_What the task asks_
Lines with the word "Purpose" in them must be copied from the records below.

(Source data)
━━━━━━
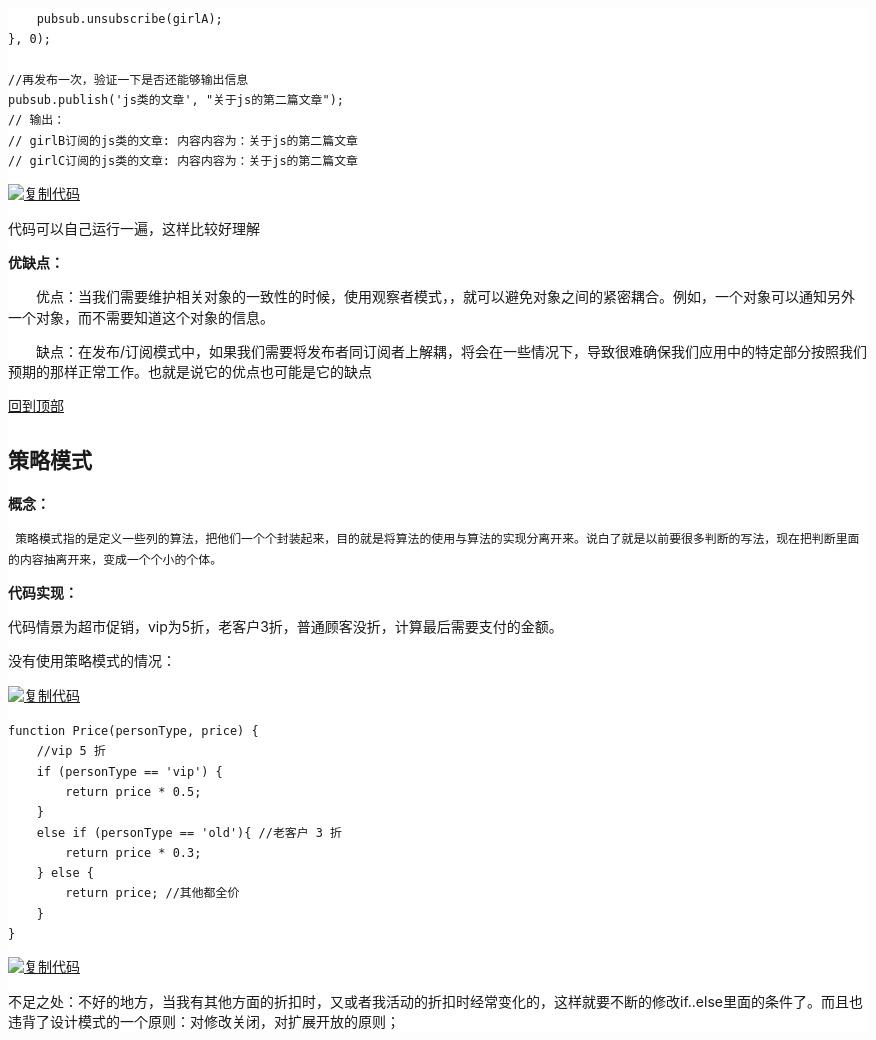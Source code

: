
```
    pubsub.unsubscribe(girlA);
}, 0);

//再发布一次，验证一下是否还能够输出信息
pubsub.publish('js类的文章', "关于js的第二篇文章");
// 输出：
// girlB订阅的js类的文章: 内容内容为：关于js的第二篇文章
// girlC订阅的js类的文章: 内容内容为：关于js的第二篇文章
```

[![复制代码](https://common.cnblogs.com/images/copycode.gif)](javascript:void(0);)

 代码可以自己运行一遍，这样比较好理解

 

 **优缺点：**

　　优点：当我们需要维护相关对象的一致性的时候，使用观察者模式，，就可以避免对象之间的紧密耦合。例如，一个对象可以通知另外一个对象，而不需要知道这个对象的信息。

　　缺点：在发布/订阅模式中，如果我们需要将发布者同订阅者上解耦，将会在一些情况下，导致很难确保我们应用中的特定部分按照我们预期的那样正常工作。也就是说它的优点也可能是它的缺点

 

[回到顶部](https://www.cnblogs.com/xianyulaodi/p/5827821.html#_labelTop)

## 策略模式

**概念：**

```
 策略模式指的是定义一些列的算法，把他们一个个封装起来，目的就是将算法的使用与算法的实现分离开来。说白了就是以前要很多判断的写法，现在把判断里面的内容抽离开来，变成一个个小的个体。
```

**代码实现：**

代码情景为超市促销，vip为5折，老客户3折，普通顾客没折，计算最后需要支付的金额。

没有使用策略模式的情况：

[![复制代码](https://common.cnblogs.com/images/copycode.gif)](javascript:void(0);)

```
function Price(personType, price) {
    //vip 5 折
    if (personType == 'vip') {
        return price * 0.5;
    } 
    else if (personType == 'old'){ //老客户 3 折
        return price * 0.3;
    } else {
        return price; //其他都全价
    }
}
```

[![复制代码](https://common.cnblogs.com/images/copycode.gif)](javascript:void(0);)

 不足之处：不好的地方，当我有其他方面的折扣时，又或者我活动的折扣时经常变化的，这样就要不断的修改if..else里面的条件了。而且也违背了设计模式的一个原则：对修改关闭，对扩展开放的原则；
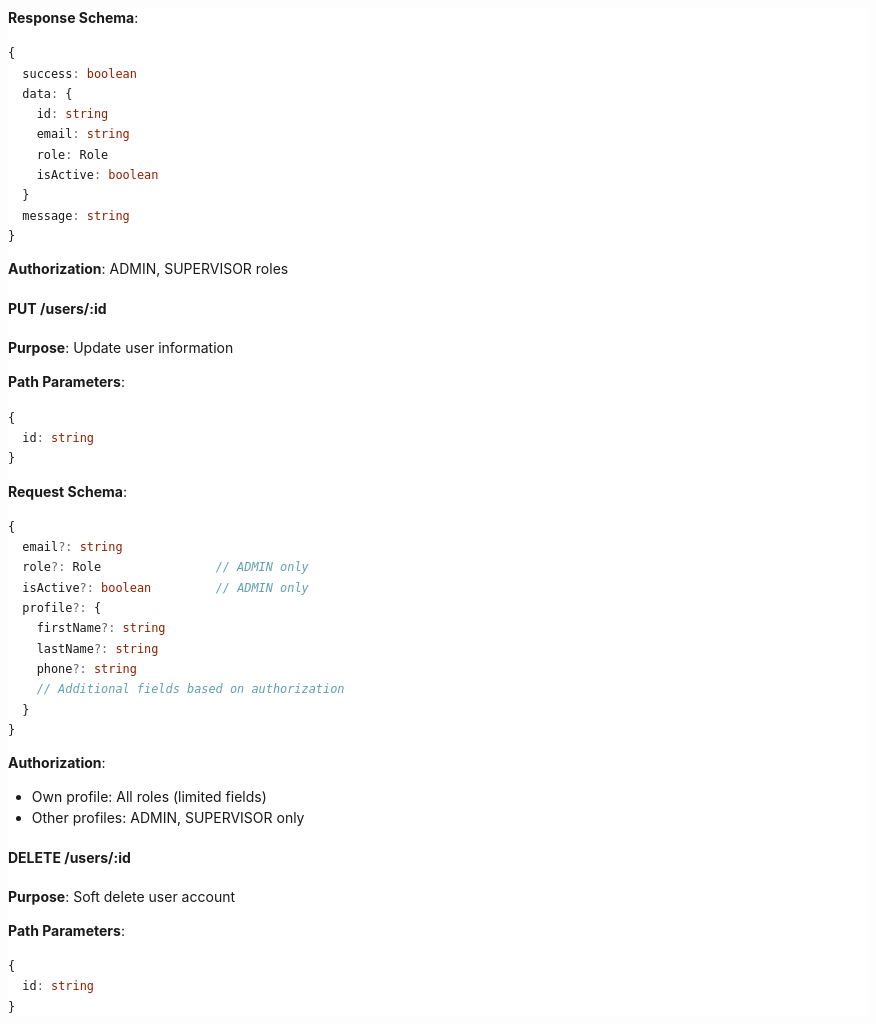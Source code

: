 **Response Schema**:
```typescript
{
  success: boolean
  data: {
    id: string
    email: string
    role: Role
    isActive: boolean
  }
  message: string
}
```

**Authorization**: ADMIN, SUPERVISOR roles

#### PUT /users/:id
**Purpose**: Update user information

**Path Parameters**:
```typescript
{
  id: string
}
```

**Request Schema**:
```typescript
{
  email?: string
  role?: Role                // ADMIN only
  isActive?: boolean         // ADMIN only
  profile?: {
    firstName?: string
    lastName?: string
    phone?: string
    // Additional fields based on authorization
  }
}
```

**Authorization**:
- Own profile: All roles (limited fields)
- Other profiles: ADMIN, SUPERVISOR only

#### DELETE /users/:id
**Purpose**: Soft delete user account

**Path Parameters**:
```typescript
{
  id: string
}
```
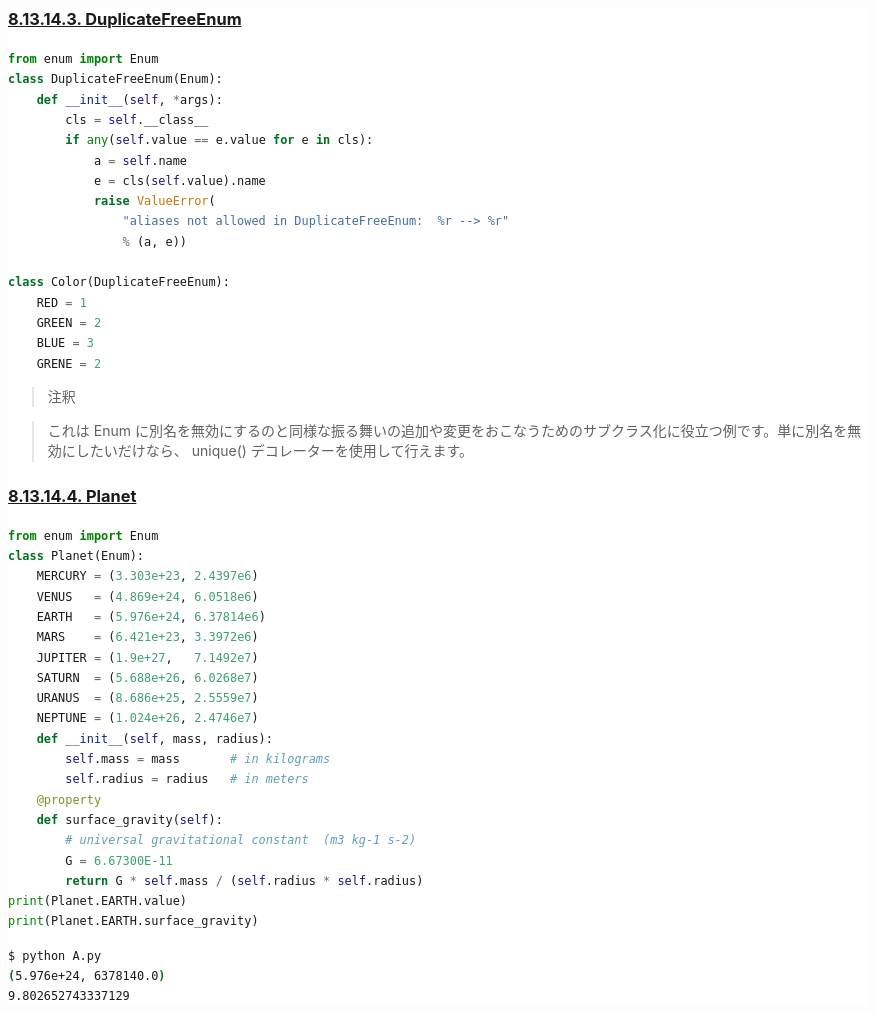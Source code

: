 ### [8.13.14.3. DuplicateFreeEnum](https://docs.python.jp/3/library/enum.html#duplicatefreeenum)

```python
from enum import Enum
class DuplicateFreeEnum(Enum):
    def __init__(self, *args):
        cls = self.__class__
        if any(self.value == e.value for e in cls):
            a = self.name
            e = cls(self.value).name
            raise ValueError(
                "aliases not allowed in DuplicateFreeEnum:  %r --> %r"
                % (a, e))

class Color(DuplicateFreeEnum):
    RED = 1
    GREEN = 2
    BLUE = 3
    GRENE = 2
```

> 注釈

> これは Enum に別名を無効にするのと同様な振る舞いの追加や変更をおこなうためのサブクラス化に役立つ例です。単に別名を無効にしたいだけなら、 unique() デコレーターを使用して行えます。 

### [8.13.14.4. Planet](https://docs.python.jp/3/library/enum.html#planet)

```python
from enum import Enum
class Planet(Enum):
    MERCURY = (3.303e+23, 2.4397e6)
    VENUS   = (4.869e+24, 6.0518e6)
    EARTH   = (5.976e+24, 6.37814e6)
    MARS    = (6.421e+23, 3.3972e6)
    JUPITER = (1.9e+27,   7.1492e7)
    SATURN  = (5.688e+26, 6.0268e7)
    URANUS  = (8.686e+25, 2.5559e7)
    NEPTUNE = (1.024e+26, 2.4746e7)
    def __init__(self, mass, radius):
        self.mass = mass       # in kilograms
        self.radius = radius   # in meters
    @property
    def surface_gravity(self):
        # universal gravitational constant  (m3 kg-1 s-2)
        G = 6.67300E-11
        return G * self.mass / (self.radius * self.radius)
print(Planet.EARTH.value)
print(Planet.EARTH.surface_gravity)
```
```sh
$ python A.py 
(5.976e+24, 6378140.0)
9.802652743337129
```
━━━━━━
_Result of the exercise_
**Purpose**: Update user information
**Purpose**: Soft delete user account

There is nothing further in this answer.